___ DATASET CONTENT

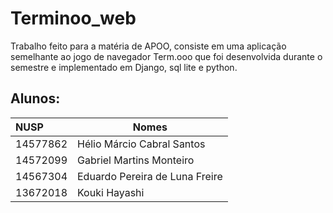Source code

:# Terminoo_web
Trabalho feito para a matéria de APOO, consiste em uma aplicação semelhante ao jogo de navegador Term.ooo que foi desenvolvida durante o semestre e implementado em Django, sql lite e python.

## Alunos:

| NUSP  | Nomes  |
| :--------|--------|
| 14577862 | Hélio Márcio Cabral Santos |
| 14572099 | Gabriel Martins Monteiro |
| 14567304 | Eduardo Pereira de Luna Freire |
| 13672018 | Kouki Hayashi |
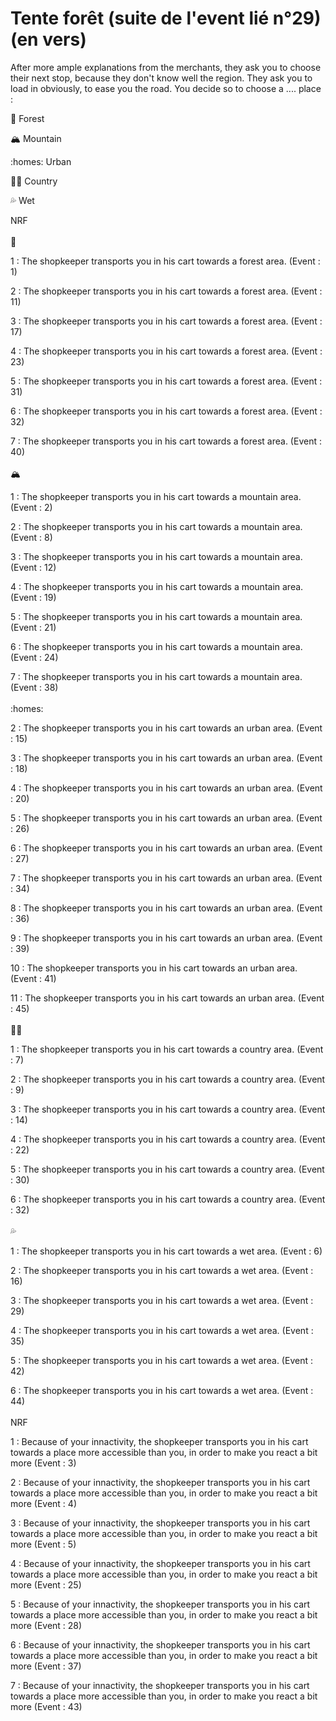 # Tente forêt (suite de l'event lié n°29) (en vers)

After more ample explanations from the merchants, they ask you to choose their next stop, because they don't know well the region. They ask you to load in obviously, to ease you the road. You decide so to choose a .... place :

:evergreen_tree: Forest

:mountain_snow: Mountain

:homes: Urban

:woman_farmer: Country

:sweat_drops: Wet

NRF
<br/>
<br/>
:evergreen_tree: 

1 : The shopkeeper transports you in his cart towards a forest area. (Event : 1)

2 : The shopkeeper transports you in his cart towards a forest area. (Event : 11)

3 : The shopkeeper transports you in his cart towards a forest area. (Event : 17)

4 : The shopkeeper transports you in his cart towards a forest area. (Event : 23)

5 : The shopkeeper transports you in his cart towards a forest area. (Event : 31)

6 : The shopkeeper transports you in his cart towards a forest area. (Event : 32)

7 : The shopkeeper transports you in his cart towards a forest area. (Event : 40)
<br/>
<br/>
:mountain_snow: 

1 : The shopkeeper transports you in his cart towards a mountain area. (Event : 2)

2 : The shopkeeper transports you in his cart towards a mountain area. (Event : 8)

3 : The shopkeeper transports you in his cart towards a mountain area. (Event : 12)

4 : The shopkeeper transports you in his cart towards a mountain area. (Event : 19)

5 : The shopkeeper transports you in his cart towards a mountain area. (Event : 21)

6 : The shopkeeper transports you in his cart towards a mountain area. (Event : 24)

7 : The shopkeeper transports you in his cart towards a mountain area. (Event : 38)
<br/>
<br/>
:homes: 

2 : The shopkeeper transports you in his cart towards an urban area. (Event : 15)

3 : The shopkeeper transports you in his cart towards an urban area. (Event : 18)

4 : The shopkeeper transports you in his cart towards an urban area. (Event : 20)

5 : The shopkeeper transports you in his cart towards an urban area. (Event : 26)

6 : The shopkeeper transports you in his cart towards an urban area. (Event : 27)

7 : The shopkeeper transports you in his cart towards an urban area. (Event : 34)

8 : The shopkeeper transports you in his cart towards an urban area. (Event : 36)

9 : The shopkeeper transports you in his cart towards an urban area. (Event : 39)

10 : The shopkeeper transports you in his cart towards an urban area. (Event : 41)

11 : The shopkeeper transports you in his cart towards an urban area. (Event : 45)
<br/>
<br/>
:woman_farmer: 

1 : The shopkeeper transports you in his cart towards a country area. (Event : 7)

2 : The shopkeeper transports you in his cart towards a country area. (Event : 9)

3 : The shopkeeper transports you in his cart towards a country area. (Event : 14)

4 : The shopkeeper transports you in his cart towards a country area. (Event : 22)

5 : The shopkeeper transports you in his cart towards a country area. (Event : 30)

6 : The shopkeeper transports you in his cart towards a country area. (Event : 32)
<br/>
<br/>
:sweat_drops: 

1 : The shopkeeper transports you in his cart towards a wet area. (Event : 6)

2 : The shopkeeper transports you in his cart towards a wet area. (Event : 16)

3 : The shopkeeper transports you in his cart towards a wet area. (Event : 29)

4 : The shopkeeper transports you in his cart towards a wet area. (Event : 35)

5 : The shopkeeper transports you in his cart towards a wet area. (Event : 42)

6 : The shopkeeper transports you in his cart towards a wet area. (Event : 44)
<br/>
<br/>
NRF

1 : Because of your innactivity, the shopkeeper transports you in his cart towards a place more accessible than you, in order to make you react a bit more (Event : 3)

2 : Because of your innactivity, the shopkeeper transports you in his cart towards a place more accessible than you, in order to make you react a bit more (Event : 4)

3 : Because of your innactivity, the shopkeeper transports you in his cart towards a place more accessible than you, in order to make you react a bit more (Event : 5)

4 : Because of your innactivity, the shopkeeper transports you in his cart towards a place more accessible than you, in order to make you react a bit more (Event : 25)

5 : Because of your innactivity, the shopkeeper transports you in his cart towards a place more accessible than you, in order to make you react a bit more (Event : 28)

6 : Because of your innactivity, the shopkeeper transports you in his cart towards a place more accessible than you, in order to make you react a bit more (Event : 37)

7 : Because of your innactivity, the shopkeeper transports you in his cart towards a place more accessible than you, in order to make you react a bit more (Event : 43)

______

• TASK BRIEF
Return each record as written, minus its images.

• RESPONSE
Source code

:# Terminoo_web
Trabalho feito para a matéria de APOO, consiste em uma aplicação semelhante ao jogo de navegador Term.ooo que foi desenvolvida durante o semestre e implementado em Django, sql lite e python.

## Alunos:

| NUSP  | Nomes  |
| :--------|--------|
| 14577862 | Hélio Márcio Cabral Santos |
| 14572099 | Gabriel Martins Monteiro |
| 14567304 | Eduardo Pereira de Luna Freire |
| 13672018 | Kouki Hayashi |
 # Tente forêt (suite de l'event lié n°29) (en vers)

After more ample explanations from the merchants, they ask you to choose their next stop, because they don't know well the region. They ask you to load in obviously, to ease you the road. You decide so to choose a .... place :

:evergreen_tree: Forest

:mountain_snow: Mountain

:homes: Urban

:woman_farmer: Country

:sweat_drops: Wet

NRF
<br/>
<br/>
:evergreen_tree: 

1 : The shopkeeper transports you in his cart towards a forest area. (Event : 1)

2 : The shopkeeper transports you in his cart towards a forest area. (Event : 11)

3 : The shopkeeper transports you in his cart towards a forest area. (Event : 17)

4 : The shopkeeper transports you in his cart towards a forest area. (Event : 23)

5 : The shopkeeper transports you in his cart towards a forest area. (Event : 31)

6 : The shopkeeper transports you in his cart towards a forest area. (Event : 32)

7 : The shopkeeper transports you in his cart towards a forest area. (Event : 40)
<br/>
<br/>
:mountain_snow: 

1 : The shopkeeper transports you in his cart towards a mountain area. (Event : 2)

2 : The shopkeeper transports you in his cart towards a mountain area. (Event : 8)

3 : The shopkeeper transports you in his cart towards a mountain area. (Event : 12)

4 : The shopkeeper transports you in his cart towards a mountain area. (Event : 19)

5 : The shopkeeper transports you in his cart towards a mountain area. (Event : 21)

6 : The shopkeeper transports you in his cart towards a mountain area. (Event : 24)

7 : The shopkeeper transports you in his cart towards a mountain area. (Event : 38)
<br/>
<br/>
:homes: 

2 : The shopkeeper transports you in his cart towards an urban area. (Event : 15)

3 : The shopkeeper transports you in his cart towards an urban area. (Event : 18)

4 : The shopkeeper transports you in his cart towards an urban area. (Event : 20)

5 : The shopkeeper transports you in his cart towards an urban area. (Event : 26)

6 : The shopkeeper transports you in his cart towards an urban area. (Event : 27)

7 : The shopkeeper transports you in his cart towards an urban area. (Event : 34)

8 : The shopkeeper transports you in his cart towards an urban area. (Event : 36)

9 : The shopkeeper transports you in his cart towards an urban area. (Event : 39)

10 : The shopkeeper transports you in his cart towards an urban area. (Event : 41)

11 : The shopkeeper transports you in his cart towards an urban area. (Event : 45)
<br/>
<br/>
:woman_farmer: 

1 : The shopkeeper transports you in his cart towards a country area. (Event : 7)

2 : The shopkeeper transports you in his cart towards a country area. (Event : 9)

3 : The shopkeeper transports you in his cart towards a country area. (Event : 14)

4 : The shopkeeper transports you in his cart towards a country area. (Event : 22)

5 : The shopkeeper transports you in his cart towards a country area. (Event : 30)

6 : The shopkeeper transports you in his cart towards a country area. (Event : 32)
<br/>
<br/>
:sweat_drops: 

1 : The shopkeeper transports you in his cart towards a wet area. (Event : 6)

2 : The shopkeeper transports you in his cart towards a wet area. (Event : 16)

3 : The shopkeeper transports you in his cart towards a wet area. (Event : 29)

4 : The shopkeeper transports you in his cart towards a wet area. (Event : 35)

5 : The shopkeeper transports you in his cart towards a wet area. (Event : 42)

6 : The shopkeeper transports you in his cart towards a wet area. (Event : 44)
<br/>
<br/>
NRF

1 : Because of your innactivity, the shopkeeper transports you in his cart towards a place more accessible than you, in order to make you react a bit more (Event : 3)

2 : Because of your innactivity, the shopkeeper transports you in his cart towards a place more accessible than you, in order to make you react a bit more (Event : 4)

3 : Because of your innactivity, the shopkeeper transports you in his cart towards a place more accessible than you, in order to make you react a bit more (Event : 5)

4 : Because of your innactivity, the shopkeeper transports you in his cart towards a place more accessible than you, in order to make you react a bit more (Event : 25)

5 : Because of your innactivity, the shopkeeper transports you in his cart towards a place more accessible than you, in order to make you react a bit more (Event : 28)

6 : Because of your innactivity, the shopkeeper transports you in his cart towards a place more accessible than you, in order to make you react a bit more (Event : 37)

7 : Because of your innactivity, the shopkeeper transports you in his cart towards a place more accessible than you, in order to make you react a bit more (Event : 43)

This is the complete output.